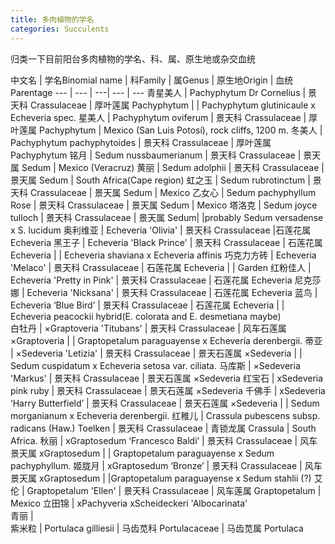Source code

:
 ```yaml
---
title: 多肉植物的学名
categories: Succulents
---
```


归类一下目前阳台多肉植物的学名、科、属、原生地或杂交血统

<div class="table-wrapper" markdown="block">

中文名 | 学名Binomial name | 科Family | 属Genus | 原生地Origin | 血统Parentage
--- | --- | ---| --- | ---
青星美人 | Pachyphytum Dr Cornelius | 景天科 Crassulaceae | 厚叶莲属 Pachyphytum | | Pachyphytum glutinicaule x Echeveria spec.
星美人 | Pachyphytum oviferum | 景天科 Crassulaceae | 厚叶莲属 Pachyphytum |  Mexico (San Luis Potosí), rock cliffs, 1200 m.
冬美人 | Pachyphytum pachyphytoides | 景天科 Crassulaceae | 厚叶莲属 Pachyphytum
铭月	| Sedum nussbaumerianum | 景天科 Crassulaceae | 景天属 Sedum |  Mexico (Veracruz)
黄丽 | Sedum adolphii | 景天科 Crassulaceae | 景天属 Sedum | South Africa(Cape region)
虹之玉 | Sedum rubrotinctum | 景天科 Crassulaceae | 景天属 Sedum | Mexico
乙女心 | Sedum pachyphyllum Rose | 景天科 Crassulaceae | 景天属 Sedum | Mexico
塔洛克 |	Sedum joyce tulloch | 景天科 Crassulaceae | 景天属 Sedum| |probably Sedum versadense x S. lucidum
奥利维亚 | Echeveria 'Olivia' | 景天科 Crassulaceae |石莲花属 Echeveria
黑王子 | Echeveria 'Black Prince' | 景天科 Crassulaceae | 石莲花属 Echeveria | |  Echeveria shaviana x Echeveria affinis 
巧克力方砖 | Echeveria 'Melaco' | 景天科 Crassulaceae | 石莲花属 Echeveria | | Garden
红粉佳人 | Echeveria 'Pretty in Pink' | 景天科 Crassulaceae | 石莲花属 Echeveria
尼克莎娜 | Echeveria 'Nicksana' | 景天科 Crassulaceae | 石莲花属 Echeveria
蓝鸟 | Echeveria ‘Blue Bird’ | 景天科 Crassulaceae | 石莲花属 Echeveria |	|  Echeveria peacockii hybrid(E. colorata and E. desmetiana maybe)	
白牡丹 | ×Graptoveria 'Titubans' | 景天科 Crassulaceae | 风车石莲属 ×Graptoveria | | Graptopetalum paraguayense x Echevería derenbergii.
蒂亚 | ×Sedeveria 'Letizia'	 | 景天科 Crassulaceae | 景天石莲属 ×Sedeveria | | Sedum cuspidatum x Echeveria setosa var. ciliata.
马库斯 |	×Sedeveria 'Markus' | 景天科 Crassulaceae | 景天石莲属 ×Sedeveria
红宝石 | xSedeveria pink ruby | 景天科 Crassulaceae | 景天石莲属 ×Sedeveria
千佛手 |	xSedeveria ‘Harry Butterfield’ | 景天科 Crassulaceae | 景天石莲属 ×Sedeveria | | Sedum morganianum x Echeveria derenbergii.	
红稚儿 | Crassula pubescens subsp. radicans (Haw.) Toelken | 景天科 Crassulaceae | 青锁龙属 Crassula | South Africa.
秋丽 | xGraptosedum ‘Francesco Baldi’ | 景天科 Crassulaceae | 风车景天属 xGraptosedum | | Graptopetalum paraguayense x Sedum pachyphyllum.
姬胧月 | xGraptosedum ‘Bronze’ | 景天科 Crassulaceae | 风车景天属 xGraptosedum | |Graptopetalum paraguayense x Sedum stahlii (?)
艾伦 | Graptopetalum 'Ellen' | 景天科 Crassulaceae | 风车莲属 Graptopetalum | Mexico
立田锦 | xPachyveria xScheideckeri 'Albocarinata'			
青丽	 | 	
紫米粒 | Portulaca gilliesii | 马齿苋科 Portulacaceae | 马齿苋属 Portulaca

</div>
※
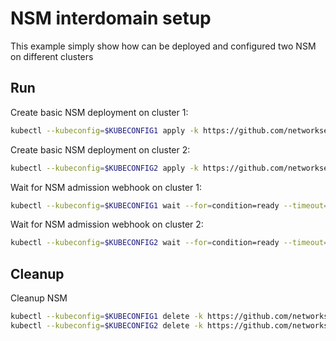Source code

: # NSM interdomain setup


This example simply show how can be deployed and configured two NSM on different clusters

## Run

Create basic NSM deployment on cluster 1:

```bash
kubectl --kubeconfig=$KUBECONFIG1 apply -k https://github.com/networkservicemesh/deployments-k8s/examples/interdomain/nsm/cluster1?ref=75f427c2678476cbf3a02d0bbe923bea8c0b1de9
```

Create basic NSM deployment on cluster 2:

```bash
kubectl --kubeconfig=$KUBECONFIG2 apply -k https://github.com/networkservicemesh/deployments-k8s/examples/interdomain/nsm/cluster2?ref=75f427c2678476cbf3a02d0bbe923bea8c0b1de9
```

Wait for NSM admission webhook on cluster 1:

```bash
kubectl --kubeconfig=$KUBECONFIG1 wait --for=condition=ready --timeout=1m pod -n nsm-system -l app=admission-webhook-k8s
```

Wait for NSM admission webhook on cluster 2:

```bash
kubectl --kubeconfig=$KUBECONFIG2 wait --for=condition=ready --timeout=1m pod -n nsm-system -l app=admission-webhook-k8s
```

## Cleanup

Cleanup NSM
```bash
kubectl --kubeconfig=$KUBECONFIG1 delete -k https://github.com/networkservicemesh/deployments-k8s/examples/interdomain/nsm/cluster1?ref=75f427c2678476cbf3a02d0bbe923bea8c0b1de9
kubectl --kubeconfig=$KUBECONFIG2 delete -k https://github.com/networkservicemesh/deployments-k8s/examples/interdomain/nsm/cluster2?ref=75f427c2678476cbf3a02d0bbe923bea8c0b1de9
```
※
▶ [PROBLEM]:
Copy each line of the entries that includes the word "Pachyphytum".

▶ [SOLUTION TO THE EXERCISE]:
青星美人 | Pachyphytum Dr Cornelius | 景天科 Crassulaceae | 厚叶莲属 Pachyphytum | | Pachyphytum glutinicaule x Echeveria spec.
星美人 | Pachyphytum oviferum | 景天科 Crassulaceae | 厚叶莲属 Pachyphytum |  Mexico (San Luis Potosí), rock cliffs, 1200 m.
冬美人 | Pachyphytum pachyphytoides | 景天科 Crassulaceae | 厚叶莲属 Pachyphytum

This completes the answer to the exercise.